Joanna, known as Joanna Campbell Blake, was a Mobile sculptor making good in D.C. She had little bitty hands, Boaty says. A big mane of wavy brown hair. Couldn’t have weighed more than 115 pounds. People were always surprised that she knew how to weld, how to use all the tools she did. Most of that was Boaty’s fault. She’d talk to her daddy about once a week when she was working on the WWII Memorial on the National Mall. Sometimes she’d call with a construction problem, and he’d get out his drawing board, call her back with a suggestion.

“She was a mess,” he says, quietly. “My best friend and my daughter.” She was killed in a motor vehicle accident in Florence, Italy, on her 39th birthday. Joanna’s husband, Ike, and daughter Myra, now 9, visited not too long ago. “We had her on the beach for a month. She didn’t have on a pair of shoes the whole time she was here.”

My third visit with Boaty comes on the heels of some tough news. The tumor on his liver has grown aggressive, and it appears the stem cell inhibitor hasn’t made a difference. But Boaty’s always said it’s no use worrying about him. “If you see me in an alligator’s mouth, you help the alligator. I’m in there pulling teeth or something.”

Boat Builder

“I still build wooden boats,” Boaty says, pointing out this vessel at the end of his wharf. “If I’m gonna fish Zundel’s Wharf or around the Grand Hotel, it’s fine for that.”

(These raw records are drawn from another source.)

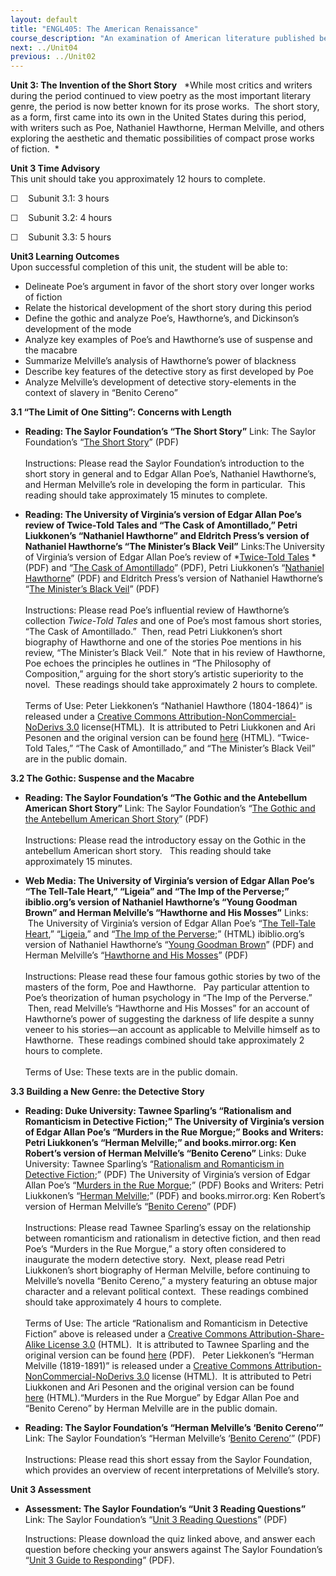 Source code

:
 ```yaml
---
layout: default
title: "ENGL405: The American Renaissance"
course_description: "An examination of American literature published between the 1830s and 1860s, focusing on the socio-cultural context that lead to the dramatic outburst of literary creativity in this era."
next: ../Unit04
previous: ../Unit02
---
```

**Unit 3: The Invention of the Short Story** <span id="3"></span> 
*While most critics and writers during the period continued to view
poetry as the most important literary genre, the period is now better
known for its prose works.  The short story, as a form, first came into
its own in the United States during this period, with writers such as
Poe, Nathaniel Hawthorne, Herman Melville, and others exploring the
aesthetic and thematic possibilities of compact prose works of
fiction.  *

**Unit 3 Time Advisory**  
This unit should take you approximately 12 hours to complete.  
  
 ☐    Subunit 3.1: 3 hours  
  
 ☐    Subunit 3.2: 4 hours  
  
 ☐    Subunit 3.3: 5 hours

**Unit3 Learning Outcomes**  
Upon successful completion of this unit, the student will be able to:  
  
-   <span dir="LTR">Delineate Poe’s argument in favor of the short story
    over longer works of fiction</span>
-   <span dir="LTR">Relate the historical development of the short story
    during this period</span>
-   <span dir="LTR">Define the gothic and analyze Poe’s, Hawthorne’s,
    and Dickinson’s development of the mode</span>
-   <span dir="LTR">Analyze key examples of Poe’s and Hawthorne’s use of
    suspense and the macabre </span>
-   <span dir="LTR">Summarize Melville’s analysis of Hawthorne’s power
    of blackness</span>
-   <span dir="LTR">Describe key features of the detective story as
    first developed by Poe</span>
-   Analyze Melville’s development of detective story-elements in the
    context of slavery in “Benito Cereno”

**3.1 “The Limit of One Sitting”: Concerns with Length** <span
id="3.1"></span> 
-   **Reading: The Saylor Foundation’s “The Short Story”**
    Link: The Saylor Foundation’s “[The Short
    Story](http://www.saylor.org/site/wp-content/uploads/2012/03/ENGL405-3.1-Shortstory-FINAL.pdf)”
    (PDF)  
        
     Instructions: Please read the Saylor Foundation’s introduction to
    the short story in general and to Edgar Allan Poe’s, Nathaniel
    Hawthorne’s, and Herman Melville’s role in developing the form in
    particular.  This reading should take approximately 15 minutes to
    complete.

-   **Reading: The University of Virginia’s version of Edgar Allan Poe’s
    review of Twice-Told Tales and “The Cask of Amontillado,” Petri
    Liukkonen’s “Nathaniel Hawthorne” and Eldritch Press’s version of
    Nathaniel Hawthorne’s “The Minister’s Black Veil”**
    Links:The University of Virginia’s version of Edgar Allan Poe’s
    review of *[Twice-Told
    Tales](http://www.saylor.org/site/wp-content/uploads/2011/11/SAYLOR-ENGL405-3.1-TWICETOLDTALES.pdf) *(PDF)
    and “[The Cask of
    Amontillado](http://www.saylor.org/site/wp-content/uploads/2011/11/SAYLOR-ENGL405-3.1-CASKAMONTILLADO.pdf)”
    (PDF), Petri Liukkonen’s “[Nathaniel
    Hawthorne](http://www.saylor.org/site/wp-content/uploads/2012/02/ENGL405-3.1-Nathaniel-Hawthorne.pdf)”
    (PDF) and Eldritch Press’s version of Nathaniel Hawthorne’s “[The
    Minister’s Black
    Veil](http://www.saylor.org/site/wp-content/uploads/2011/11/SAYLOR-ENGL405-3.1-BLACKVEIL.pdf)”
    (PDF)  
        
     Instructions: Please read Poe’s influential review of Hawthorne’s
    collection *Twice-Told Tales* and one of Poe’s most famous short
    stories, “The Cask of Amontillado.”  Then, read Petri Liukkonen’s
    short biography of Hawthorne and one of the stories Poe mentions in
    his review, “The Minister’s Black Veil.”  Note that in his review of
    Hawthorne, Poe echoes the principles he outlines in “The Philosophy
    of Composition,” arguing for the short story’s artistic superiority
    to the novel.  These readings should take approximately 2 hours to
    complete.   
        
     Terms of Use: Peter Liekkonen’s “Nathaniel Hawthore (1804-1864)” is
    released under a [Creative Commons
    Attribution-NonCommercial-NoDerivs
    3.0](http://creativecommons.org/licenses/by-nc-nd/3.0/) license(HTML). 
    It is attributed to Petri Liukkonen and Ari Pesonen and the original
    version can be found
    [here](http://kirjasto.sci.fi/hawthorn.htm) (HTML). “Twice-Told
    Tales,” “The Cask of Amontillado,” and “The Minister’s Black Veil”
    are in the public domain.

**3.2 The Gothic: Suspense and the Macabre** <span id="3.2"></span> 
-   **Reading: The Saylor Foundation’s “The Gothic and the Antebellum
    American Short Story”**
    Link: The Saylor Foundation’s “[The Gothic and the Antebellum
    American Short
    Story](http://www.saylor.org/site/wp-content/uploads/2012/03/ENGL405-3.2-Gothic-FINAL.pdf)”
    (PDF)  
        
     Instructions: Please read the introductory essay on the Gothic in
    the antebellum American short story.   This reading should take
    approximately 15 minutes.

-   **Web Media: The University of Virginia’s version of Edgar Allan
    Poe’s “The Tell-Tale Heart,” “Ligeia” and “The Imp of the Perverse;”
    ibiblio.org’s version of Nathaniel Hawthorne’s “Young Goodman Brown”
    and Herman Melville’s “Hawthorne and His Mosses”**
    Links:  The University of Virginia’s version of Edgar Allan Poe’s
    “[The Tell-Tale
    Heart](http://www.saylor.org/site/wp-content/uploads/2011/11/SAYLOR-ENGL405-3.2-TELLTALEHEART.pdf),”
    “[Ligeia](http://etext.lib.virginia.edu/etcbin/toccer-new2?id=PoeLige.sgm&images=images/modeng&data=/texts/english/modeng/parsed&tag=public&part=1&division=div1),”
    and “[The Imp of the
    Perverse](http://etext.lib.virginia.edu/etcbin/toccer-new2?id=PoePerv.sgm&images=images/modeng&data=/texts/english/modeng/parsed&tag=public&part=1&division=div1);”
    (HTML) ibiblio.org’s version of Nathaniel Hawthorne’s “[Young
    Goodman
    Brown](http://www.saylor.org/site/wp-content/uploads/2011/11/SAYLOR-ENGL405-3.2-GOODMAN.pdf)”
    (PDF) and Herman Melville’s “[Hawthorne and His
    Mosses](http://www.saylor.org/site/wp-content/uploads/2011/11/SAYLOR-ENGL405-3.2-MOSES.pdf)”
    (PDF)  
        
     Instructions: Please read these four famous gothic stories by two
    of the masters of the form, Poe and Hawthorne.   Pay particular
    attention to Poe’s theorization of human psychology in “The Imp of
    the Perverse.”  Then, read Melville’s “Hawthorne and His Mosses” for
    an account of Hawthorne’s power of suggesting the darkness of life
    despite a sunny veneer to his stories—an account as applicable to
    Melville himself as to Hawthorne.  These readings combined should
    take approximately 2 hours to complete.  
        
     Terms of Use: These texts are in the public domain.

**3.3 Building a New Genre: the Detective Story** <span
id="3.3"></span> 
-   **Reading: Duke University: Tawnee Sparling’s “Rationalism and
    Romanticism in Detective Fiction;” The University of Virginia’s
    version of Edgar Allan Poe’s “Murders in the Rue Morgue;” Books and
    Writers: Petri Liukkonen’s “Herman Melville;” and books.mirror.org:
    Ken Robert’s version of Herman Melville’s “Benito Cereno”**
    Links: Duke University: Tawnee Sparling’s “[Rationalism and
    Romanticism in Detective
    Fiction](http://www.saylor.org/site/wp-content/uploads/2012/02/ENGL405-3.3-Rationalism-and-Romanticism-in-Detective-Fiction.pdf);”
    (PDF) The University of Virginia’s version of Edgar Allan Poe’s
    “[Murders in the Rue
    Morgue](http://www.saylor.org/site/wp-content/uploads/2011/11/SAYLOR-ENGL405-3.3-MURDER.pdf);”
    (PDF) Books and Writers: Petri Liukkonen’s “[Herman
    Melville](http://www.saylor.org/site/wp-content/uploads/2012/03/ENGL405-3.3-HERMANMELVILLE.pdf);”
    (PDF) and books.mirror.org: Ken Robert’s version of Herman
    Melville’s “[Benito
    Cereno](http://www.saylor.org/site/wp-content/uploads/2011/11/SAYLOR-ENGL405-3.3-BENITO.pdf)”
    (PDF)  
        
     Instructions: Please read Tawnee Sparling’s essay on the
    relationship between romanticism and rationalism in detective
    fiction, and then read Poe’s “Murders in the Rue Morgue,” a story
    often considered to inaugurate the modern detective story.  Next,
    please read Petri Liukkonen’s short biography of Herman Melville,
    before continuing to Melville’s novella “Benito Cereno,” a mystery
    featuring an obtuse major character and a relevant political
    context.  These readings combined should take approximately 4 hours
    to complete.   
        
     Terms of Use: The article “Rationalism and Romanticism in Detective
    Fiction” above is released under a [Creative Commons
    Attribution-Share-Alike License
    3.0](http://creativecommons.org/licenses/by-sa/3.0/) (HTML).  It is
    attributed to Tawnee Sparling and the original version can be found
    [here](http://andererseits.library.duke.edu/article/download/13311/2341) (PDF).
      Peter Liekkonen’s “Herman Melville (1819-1891)” is released under
    a [Creative Commons Attribution-NonCommercial-NoDerivs
    3.0](http://creativecommons.org/licenses/by-nc-nd/3.0/) license
    (HTML).  It is attributed to Petri Liukkonen and Ari Pesonen and the
    original version can be found
    [here](http://kirjasto.sci.fi/melville.htm) (HTML).“Murders in the
    Rue Morgue” by Edgar Allan Poe and “Benito Cereno” by Herman
    Melville are in the public domain.

-   **Reading: The Saylor Foundation’s “Herman Melville’s ‘Benito
    Cereno’”**
    Link: The Saylor Foundation’s “Herman Melville’s ‘[Benito
    Cereno’](http://www.saylor.org/site/wp-content/uploads/2012/03/ENGL405-OC-3.3-BenitoCereno-FINAL.pdf)”
    (PDF)  
        
     Instructions: Please read this short essay from the Saylor
    Foundation, which provides an overview of recent interpretations of
    Melville’s story.

**Unit 3 Assessment** <span id="3.4"></span> 
-   **Assessment: The Saylor Foundation’s “Unit 3 Reading Questions”**
    Link: The Saylor Foundation’s “[Unit 3 Reading
    Questions](http://www.saylor.org/site/wp-content/uploads/2011/12/ENGL405.Unit-3.Reading-Assignment.FINAL_.pdf)”
    (PDF)  
      
     Instructions: Please download the quiz linked above, and answer
    each question before checking your answers against The Saylor
    Foundation’s “[Unit 3 Guide to
    Responding](http://www.saylor.org/site/wp-content/uploads/2011/12/ENGL405.Unit3_.GuidetoResponding.FINAL_.pdf)”
    (PDF).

As the afternoon darkens, Boaty turns to me. “So, you got enough stories?”

I assure him I do, more than I could ever fit into one article.

“Well, I know a lot of people who are going to live longer than me,” he says, “but I don’t know anybody who’s outlived me. Jolee said she’s going to put on my tombstone, ‘Sadly missed, but he missed nothing.’ And I didn’t. I was right in the middle of all of it, all the time. Always the first one down the fire pole, first one on the truck.” And after a long night on the fireboat during Hurricane Frederic, he was also among the first to step outside.

“I never will forget. When it broke daylight, it was just as pretty a day as it is now. Wasn’t a cloud in the sky. That’s when I realized I was wet, soaking wet. Didn’t even realize it. Took that old life jacket off, and the biggest swallowtail butterfly I’ve ever seen in my life, I swear he was as big as my hand, just come fluttering by. ‘Where in the hell was you last night?’”

He laughs to himself and looks through the screen towards the Bay. “But I guess that was — maybe that was God’s way of letting me know that everything was all right.” He says he guesses, but Boaty knows it.

Editor’s Note: We send our heartfelt condolences to the Campbell family on Boaty’s recent passing in June. May his memory live on in the hearts of all he met.